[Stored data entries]
....................

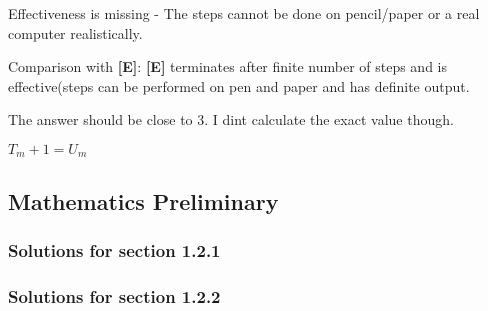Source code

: \documentclass[12pt]{article}
\begin{document}
\begin{enumerate}
\begin{item}
\begin{itemize}
    \begin{item}
      Effectiveness is missing - The steps cannot be done on pencil/paper or a real computer realistically.
    \end {item}

    Comparison with {\bf[E]}:
    {\bf[E]} terminates after finite number of steps and is effective(steps can be performed on pen and paper and has definite output.
  \end{itemize}
\end{item}

\begin{item}

 The answer should be close to 3. I dint calculate the exact value though.
  
\end{item}

\begin{item}

  $T_{m} +1 = U_{m}$

\end{item}


\end{enumerate}

\subsection{Mathematics Preliminary}
\subsubsection{Solutions for section 1.2.1}

\subsubsection{Solutions for section 1.2.2}
\end{document}

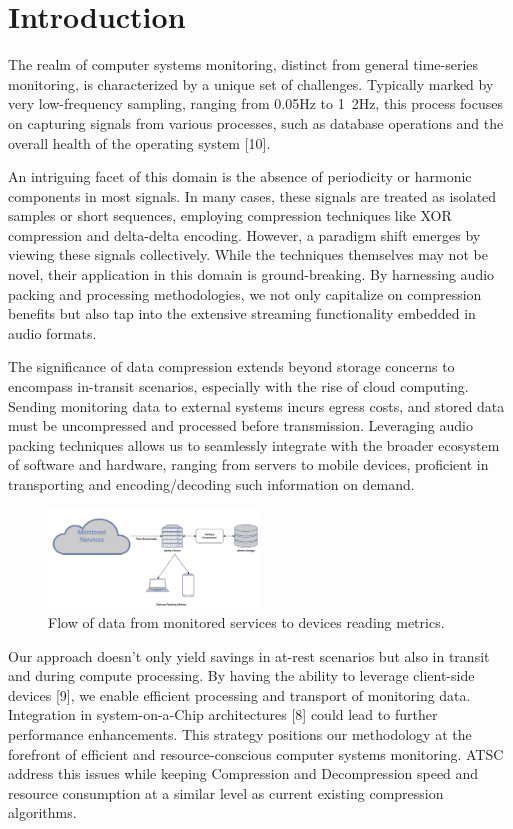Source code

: \documentclass[conference]{IEEEtran}
\begin{document}
\section{Introduction}
The realm of computer systems monitoring, distinct from general time-series monitoring, is characterized by a unique set of challenges. Typically marked by very low-frequency sampling, ranging from 0.05Hz to 1~2Hz, this process focuses on capturing signals from various processes, such as database operations and the overall health of the operating system [10]. 
 
An intriguing facet of this domain is the absence of periodicity or harmonic components in most signals. In many cases, these signals are treated as isolated samples or short sequences, employing compression techniques like XOR compression and delta-delta encoding. 
However, a paradigm shift emerges by viewing these signals collectively. While the techniques themselves may not be novel, their application in this domain is ground-breaking. By harnessing audio packing and processing methodologies, we not only capitalize on compression benefits but also tap into the extensive streaming functionality embedded in audio formats. 
 
The significance of data compression extends beyond storage concerns to encompass in-transit scenarios, especially with the rise of cloud computing. Sending monitoring data to external systems incurs egress costs, and stored data must be uncompressed and processed before transmission. Leveraging audio packing techniques allows us to seamlessly integrate with the broader ecosystem of software and hardware, ranging from servers to mobile devices, proficient in transporting and encoding/decoding such information on demand. 

\begin{figure}[h]
  \centering
  \includegraphics[width=0.5\textwidth]{Fig1.png}
  \caption{Flow of data from monitored services to devices reading metrics.}
  \label{Fig.1}
\end{figure}

Our approach doesn't only yield savings in at-rest scenarios but also in transit and during compute processing. By having the ability to leverage client-side devices [9], we enable efficient processing and transport of monitoring data. Integration in system-on-a-Chip architectures [8] could lead to further performance enhancements. This strategy positions our methodology at the forefront of efficient and resource-conscious computer systems monitoring. ATSC address this issues while keeping Compression and Decompression speed and resource consumption at a similar level as current existing compression algorithms.
\end{document}

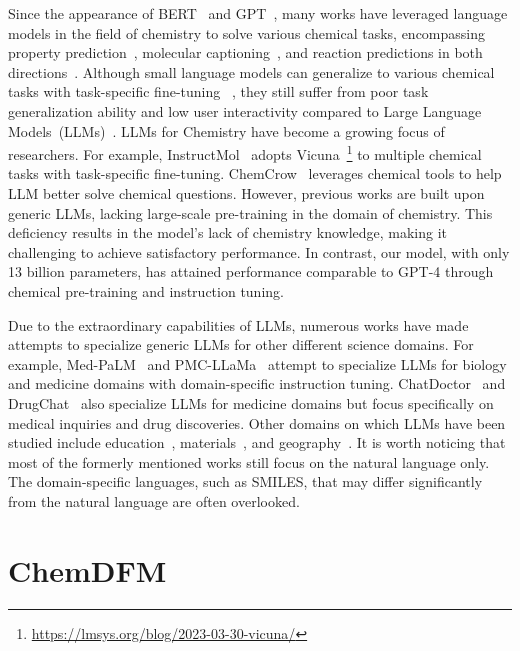 Since the appearance of BERT~\cite{devlin-etal-2019-bert} and GPT~\cite{radfordimproving}, many works have leveraged language models in the field of chemistry to solve various chemical tasks, encompassing property prediction~\cite{zhou2022uni,wu2023molformer},
molecular captioning~\cite{edwards-etal-2022-translation,christofidellis2023unifying}, and reaction predictions in both directions~\cite{schwaller2019molecular,schwaller2020predicting,Toniato2020UnassistedNR}. 
Although small language models can generalize to various chemical tasks with task-specific fine-tuning ~\cite{zeng2022deep,liu-etal-2023-molxpt}, they still suffer from poor task generalization ability and low user interactivity compared to Large Language Models~(LLMs)~\cite{du-etal-2022-glm,touvron2023llama,taylor2022galactica}.
LLMs for Chemistry have become a growing focus of researchers. For example, InstructMol~\cite{cao2023instructmol} adopts Vicuna~\footnote{\url{https://lmsys.org/blog/2023-03-30-vicuna/}} to multiple chemical tasks with task-specific fine-tuning.
ChemCrow~\cite{bran2023chemcrow} leverages chemical tools to help LLM better solve chemical questions. However, previous works are built upon generic LLMs, lacking large-scale pre-training in the domain of chemistry. This deficiency results in the model's lack of chemistry knowledge, making it challenging to achieve satisfactory performance. In contrast, our model, with only 13 billion parameters, has attained performance comparable to GPT-4 through chemical pre-training and instruction tuning.

Due to the extraordinary capabilities of LLMs, numerous works have made attempts to specialize generic LLMs for other different science domains.
For example, 
Med-PaLM~\cite{singhal2023large}
and PMC-LLaMa~\cite{wu2023pmcllama} attempt to specialize LLMs for biology and medicine domains with domain-specific instruction tuning.
ChatDoctor~\cite{li2023chatdoctor} and DrugChat~\cite{liang2023drugchat} also specialize LLMs for medicine domains but focus specifically on medical inquiries and drug discoveries. Other domains on which LLMs have been studied include education~\cite{dan2023educhat}, materials~\cite{xie2023darwin}, and geography~\cite{deng2023k2}. It is worth noticing that most of the formerly mentioned works still focus on the natural language only. The domain-specific languages, such as SMILES, that may differ significantly from the natural language are often overlooked.

\section{ChemDFM}


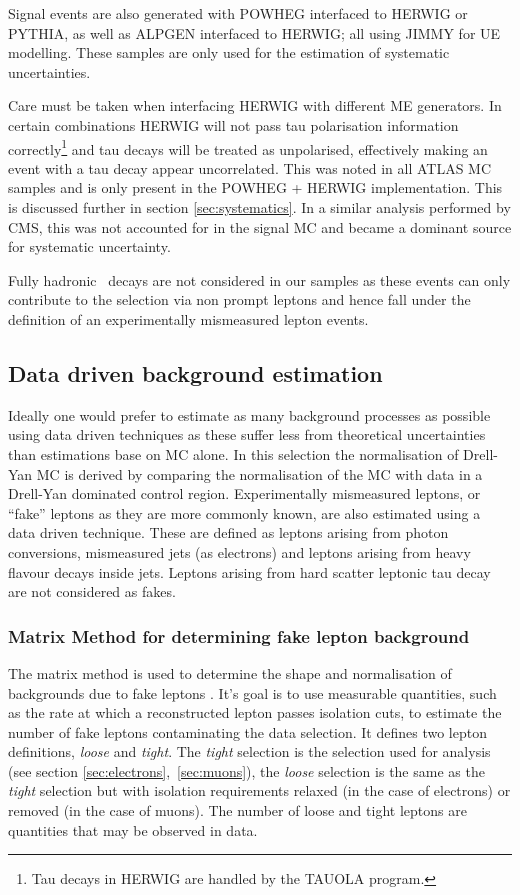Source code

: Signal events are also generated with POWHEG interfaced to HERWIG or PYTHIA, as well as ALPGEN interfaced to HERWIG; all using JIMMY for UE modelling. These samples are only used for the estimation of systematic uncertainties.

Care must be taken when interfacing HERWIG with different ME generators. In certain combinations HERWIG will not pass tau polarisation information correctly\footnote{Tau decays in HERWIG are handled by the TAUOLA program.} and tau decays will be treated as unpolarised, effectively making an event with a tau decay appear uncorrelated. This was noted in all ATLAS MC samples and is only present in the POWHEG + HERWIG implementation. This is discussed further in section \ref{sec:systematics}. In a similar analysis performed by CMS, this was not accounted for in the signal MC and became a dominant source for systematic uncertainty.  

Fully hadronic \ttbar\ decays are not considered in our samples as these events can only contribute to the selection via non prompt leptons and hence fall under the definition of an experimentally mismeasured lepton events. 

\subsection{Data driven background estimation}

Ideally one would prefer to estimate as many background processes as possible using data driven techniques as these suffer less from theoretical uncertainties than estimations base on MC alone. In this selection the normalisation of Drell-Yan MC is derived by comparing the normalisation of the MC with data in a Drell-Yan dominated control region. Experimentally mismeasured leptons, or ``fake'' leptons as they are more commonly known, are also estimated using a data driven technique. These are defined as leptons arising from photon conversions, mismeasured jets (as electrons) and leptons arising from heavy flavour decays inside jets. Leptons arising from hard scatter leptonic tau decay are not considered as fakes. 

\subsubsection*{Matrix Method for determining fake lepton background}

The matrix method is used to determine the shape and normalisation of backgrounds due to fake leptons \cite{fakes}\cite{topwg}. It's goal is to use measurable quantities, such as the rate at which a reconstructed lepton passes isolation cuts, to estimate the number of fake leptons contaminating the data selection. It defines two lepton definitions, \emph{loose} and \emph{tight}. The \emph{tight} selection is the selection used for analysis (see section \ref{sec:electrons},~\ref{sec:muons}), the \emph{loose} selection is the same as the \emph{tight} selection but with isolation requirements relaxed (in the case of electrons) or removed (in the case of muons). The number of loose and tight leptons are quantities that may be observed in data.

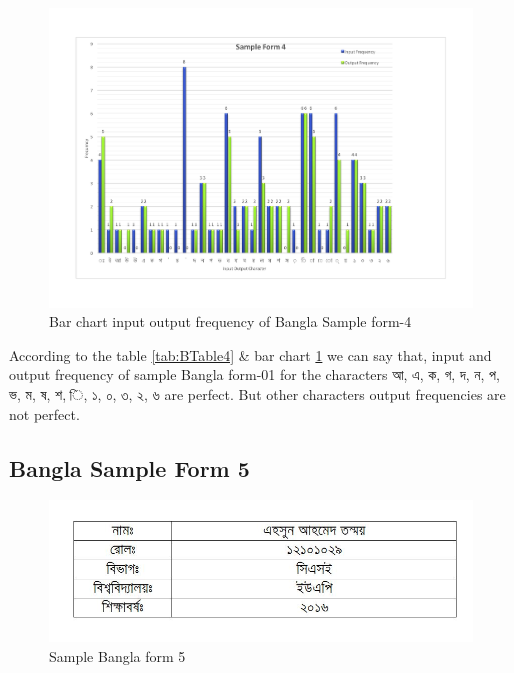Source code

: \begin{figure}[H]
\centering
\includegraphics[width=1\textwidth]{Bform4.pdf}
\caption {Bar chart input output frequency of Bangla Sample form-4}
\label {fig:Bbar4}
\end{figure}

According to the table \ref{tab:BTable4} \& bar chart \ref{fig:Bbar4} we can say that, input and output frequency of sample Bangla form-01 for the characters {\bengalifont আ, এ, ক, গ, দ, ন, প, ভ, ম, ষ, শ, ি, ১, ০, ৩, ২, ৬ }are perfect. But other characters output frequencies are not perfect.

\subsection{Bangla Sample Form 5}
\begin{figure}[H]
\centering
\includegraphics[width=1\textwidth]{formBen05.JPG}
\caption {Sample Bangla form 5}
\label {fig:FormBan5}
\end{figure}

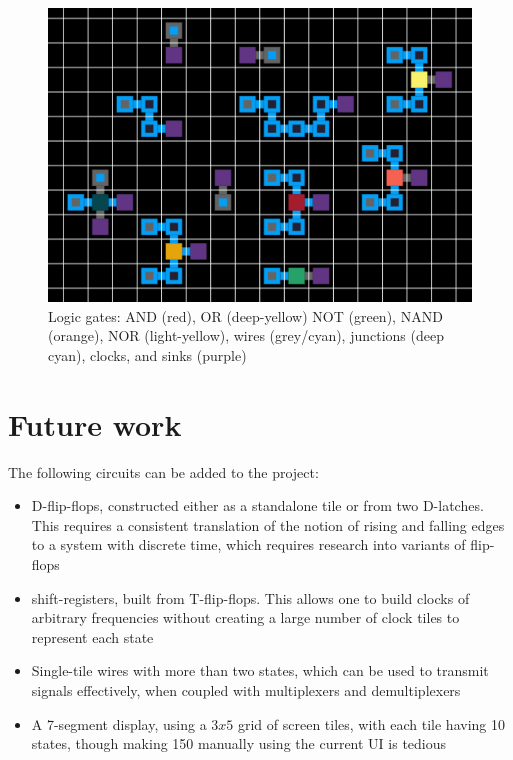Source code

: \documentclass[letterpaper,11pt]{article}
\begin{document}
\begin{figure}[h!tbp]
	\centering
	\includegraphics[width=6.4in]{figures/gates-wires-clocks.png}
	\caption{Logic gates: AND (red), OR (deep-yellow) NOT (green), NAND (orange), NOR (light-yellow), wires (grey/cyan), junctions (deep cyan), clocks,  and sinks (purple)}
	\label{fig:2}
\end{figure}


\section*{Future work}

The following circuits can be added to the project:

\begin{itemize}
	\item D-flip-flops, constructed either as a standalone tile or from two D-latches. This requires a consistent translation of the notion of rising and falling edges to a system with discrete time, which requires research into variants of flip-flops
	\item shift-registers, built from T-flip-flops. This allows one to build clocks of arbitrary frequencies without creating a large number of clock tiles to represent each state
	\item Single-tile wires with more than two states, which can be used to transmit signals effectively, when coupled with multiplexers and demultiplexers
	\item A 7-segment display, using a $3 x 5$ grid of screen tiles, with each tile having 10 states, though making 150 manually using the current UI is tedious
\end{itemize}
\end{document}
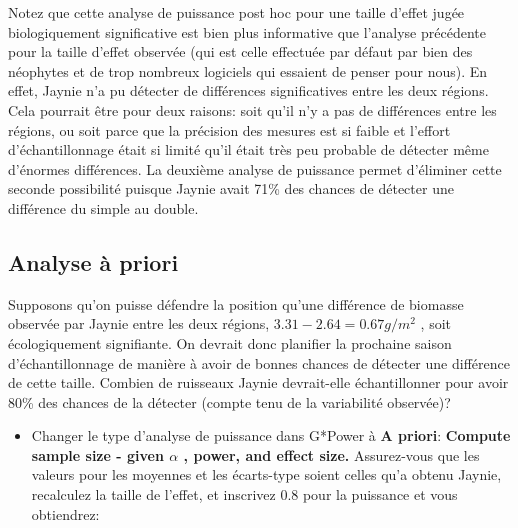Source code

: \documentclass[12pt,]{book}
\providecommand{\tightlist}{%
  \setlength{\itemsep}{0pt}\setlength{\parskip}{0pt}}
\begin{document}
Notez que cette analyse de puissance post hoc pour une taille d'effet jugée biologiquement significative est bien plus informative que l'analyse précédente pour la taille d'effet observée (qui est celle effectuée par défaut par bien des néophytes et de trop nombreux logiciels qui essaient de penser pour nous).
En effet, Jaynie n'a pu détecter de différences significatives entre les deux régions.
Cela pourrait être pour deux raisons: soit qu'il n'y a pas de différences entre les régions, ou soit parce que la précision des mesures est si faible et l'effort d'échantillonnage était si limité qu'il était très peu probable de détecter même d'énormes différences.
La deuxième analyse de puissance permet d'éliminer cette seconde possibilité puisque Jaynie avait 71\% des chances de détecter une différence du simple au double.

\hypertarget{analyse-uxe0-priori}{%
\subsection{Analyse à priori}\label{analyse-uxe0-priori}}

Supposons qu'on puisse défendre la position qu'une différence de biomasse observée par Jaynie entre les deux régions, \(3.31- 2.64=0.67g/m^2\) , soit écologiquement signifiante.
On devrait donc planifier la prochaine saison d'échantillonnage de manière à avoir de bonnes chances de détecter une différence de cette taille.
Combien de ruisseaux Jaynie devrait-elle échantillonner pour avoir 80\% des chances de la détecter (compte tenu de la variabilité observée)?

\begin{itemize}
\tightlist
\item
  Changer le type d'analyse de puissance dans G*Power à \textbf{A priori}: \textbf{Compute sample size - given \(\alpha\) , power, and effect size.}
  Assurez-vous que les valeurs pour les moyennes et les écarts-type soient celles qu'a obtenu Jaynie, recalculez la taille de l'effet, et inscrivez 0.8 pour la puissance et vous obtiendrez:
\end{itemize}
\end{document}
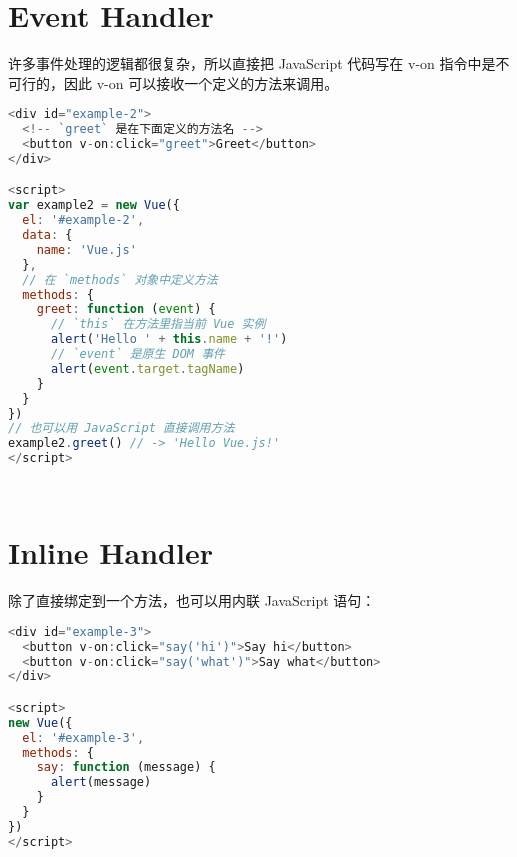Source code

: \begin{lstlisting}[language=JavaScript]

\end{lstlisting}



\begin{lstlisting}[language=JavaScript]

\end{lstlisting}

\section{Event Handler}

许多事件处理的逻辑都很复杂，所以直接把 JavaScript 代码写在 v-on 指令中是不可行的，因此 v-on 可以接收一个定义的方法来调用。

\begin{lstlisting}[language=JavaScript]
<div id="example-2">
  <!-- `greet` 是在下面定义的方法名 -->
  <button v-on:click="greet">Greet</button>
</div>

<script>
var example2 = new Vue({
  el: '#example-2',
  data: {
    name: 'Vue.js'
  },
  // 在 `methods` 对象中定义方法
  methods: {
    greet: function (event) {
      // `this` 在方法里指当前 Vue 实例
      alert('Hello ' + this.name + '!')
      // `event` 是原生 DOM 事件
      alert(event.target.tagName)
    }
  }
})
// 也可以用 JavaScript 直接调用方法
example2.greet() // -> 'Hello Vue.js!'
</script>
\end{lstlisting}



\begin{lstlisting}[language=JavaScript]

\end{lstlisting}



\begin{lstlisting}[language=JavaScript]

\end{lstlisting}


\section{Inline Handler}

除了直接绑定到一个方法，也可以用内联 JavaScript 语句：

\begin{lstlisting}[language=JavaScript]
<div id="example-3">
  <button v-on:click="say('hi')">Say hi</button>
  <button v-on:click="say('what')">Say what</button>
</div>

<script>
new Vue({
  el: '#example-3',
  methods: {
    say: function (message) {
      alert(message)
    }
  }
})
</script>
\end{lstlisting}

....................

What you should do
Report every line of the entries that carries the word "soit".

Task output
Cela pourrait être pour deux raisons: soit qu'il n'y a pas de différences entre les régions, ou soit parce que la précision des mesures est si faible et l'effort d'échantillonnage était si limité qu'il était très peu probable de détecter même d'énormes différences.
Supposons qu'on puisse défendre la position qu'une différence de biomasse observée par Jaynie entre les deux régions, \(3.31- 2.64=0.67g/m^2\) , soit écologiquement signifiante.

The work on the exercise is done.